■ Supplied records ■
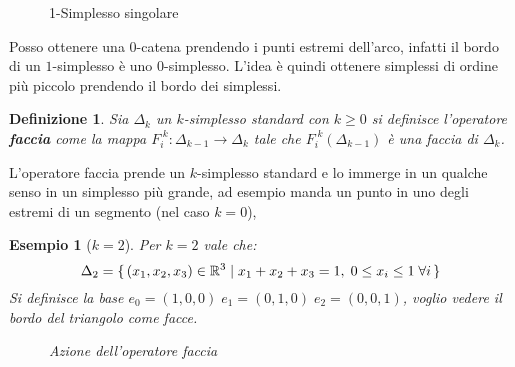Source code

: \documentclass[10pt, twoside=false, x11names]{scrbook}
\newtheorem{definition}[theorem]{Definizione}
\newtheorem{example}[theorem]{Esempio}
\newcommand{\RN}[1][]{\mathbb{R}^#1}
\begin{document}
\begin{figure}[htbp]
  \centering
  \caption{1-Simplesso singolare}
  \label{fig:lez1:1_standard_simplex_with_arc}
\end{figure}

Posso ottenere una $ 0 $-catena prendendo i punti estremi dell'arco, infatti il bordo di un $ 1 $-simplesso
è uno $ 0 $-simplesso. L'idea è quindi ottenere simplessi di ordine più piccolo prendendo il
bordo dei simplessi.

\begin{definition}
  Sia $ \Delta_k $ un $ k $-simplesso standard con $ k \geq 0 $ si definisce l'operatore \textbf{faccia}
  come la mappa $ F_i^{\;k}: \Delta_{k-1} \to \Delta_k $ tale che $ F_i^{\;k}(\Delta_{k-1}) $ è una faccia di $ \Delta_k $.
\end{definition}
L'operatore faccia prende un $ k $-simplesso standard e lo immerge in un qualche senso in un
simplesso più grande, ad esempio manda un punto in uno degli estremi di un segmento (nel caso $ k = 0 $),

\begin{example}[$ k = 2 $]
  Per $ k = 2 $ vale che:
  \[
    \Delta_2 = \set{ (x_1,x_2,x_3) \in \RN{3} | x_1 + x_2 + x_3 = 1, \; 0 \leq x_i \leq 1 \; \forall i}
  \]
  Si definisce la base $ e_0 = (1,0,0) \; e_1 = (0,1,0) \; e_2 = (0,0,1) $, voglio vedere il bordo del triangolo
  come facce.

  \begin{figure}[htbp]
    \centering
    \caption{Azione dell'operatore faccia}
    \label{fig:lez1:standard_simplex_faces}
  \end{figure}
\end{example}
\end{document}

■ Try it ■
Which of the lines in the material carry the string "caption"? Pull them out.

■ Exercise solution ■
  \caption{1-Simplesso singolare}
    \caption{Azione dell'operatore faccia}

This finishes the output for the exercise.